A ressalva na tese desses especialistas fica por conta de um movimento mais forte de alta do petróleo. Ontem, o barril do óleo WTI bateu os US$ 55,00 em Nova York. Se as cotações subirem muito podem comprometer as expectativas de inflação futura e aí o Copom pode frear essas estimativas com mais aumento de juro.
Por enquanto, os investidores de renda fixa estão se valendo da inflação corrente para projetarem suas taxas no mercado futuro. Pelo menos foi o que aconteceu ontem diante do recuo de 0,20 ponto percentual verificado pelo Índice de Preços ao Consumidor (IPC) da Fundação Instituto de Pesquisas Econômicas (Fipe), entre janeiro e fevereiro.
Mudança de tendência
A alta das cotações do dólar por dois dias seguidos chama a atenção de alguns analistas, que começam a verificar uma possível mudança na tendência de curto prazo.
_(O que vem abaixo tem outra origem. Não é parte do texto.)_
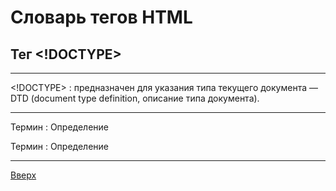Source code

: <a id="Вверх"></a>
# Словарь тегов HTML
## Тег <!DOCTYPE>
**************
\<!DOCTYPE>
: предназначен для указания типа текущего документа — DTD (document type definition, описание типа документа). 
**************

Термин
: Определение

Термин
: Определение
****************
[Вверх](#Вверх)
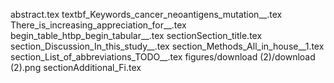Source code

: abstract.tex
textbf_Keywords_cancer_neoantigens_mutation__.tex
There_is_increasing_appreciation_for__.tex
begin_table_htbp_begin_tabular__.tex
sectionSection_title.tex
section_Discussion_In_this_study__.tex
section_Methods_All_in_house__1.tex
section_List_of_abbreviations_TODO__.tex
figures/download (2)/download (2).png
sectionAdditional_Fi.tex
A moeda norte-americana atravessou o dia em alta, para fechar com variação positiva de 1,51%. Nos últimos negócios, o dólar comercial valia R$ 2,683 para a venda.
Medo do contrapé
Alguns operadores de câmbio disseram que o dia de ontem foi caracterizado pela zeragem de posições vendidas. O movimento ocorreu porque as instituições estariam preocupadas com a possibilidade de a cotação da moeda subir mais nos próximos dias. Se isso ocorrer, quem está vendido a, por exemplo, R$ 2,50, pode ter prejuízo na hora em que for comprar moeda para cobrir a posição (e assim zerá-la). Considerando essa conta, ontem, perda seria de R$ 0,183 por dólar.
Destino dos dólares
O investimento estrangeiro deu o tom dos negócios no mercado acionário brasileiro no mês passado. Essa categoria comprou nada menos do que R$ 13,6 bilhões em ações e vendeu R$ 9,9 bilhões. Com isso, o saldo do capital externo na bolsa ficou positivo em R$ 3,7 bilhões no mês. No período, os negócios feitos pelos estrangeiros corresponderam a 32,1% da movimentação da Bovespa.
A preferida
Em fevereiro, as ações PN da Telemar lideraram os negócios na Bovespa. Esses papéis movimentaram R$ 3,61 bilhões. A segunda colocada foi a Petrobras PN, com R$ 2,82 bilhões. Em seguida vieram Vale do Rio Doce PNA, com R$ 2,24 bilhões, Siderúrgica Nacional ON, com R$ 1,32 bilhão, e Usiminas PNA, com R$ 1,25 bilhão.
Venda de ativos
A Nossa Caixa publica hoje o edital de venda do controle da Nossa Caixa Seguros e Previdência. O banco vai se desfazer de 51% do capital votante da empresa e vai manter os 49% restantes. A idéia é manter apenas o controle dos ativos que fazem parte do negócio principal da instituição. O leilão deve ocorrer até o final do primeiro semestre deste ano. Quem arrematar a empresa já vai contar com uma rede de distribuição de 880 unidades, sendo sete agências fora de São Paulo.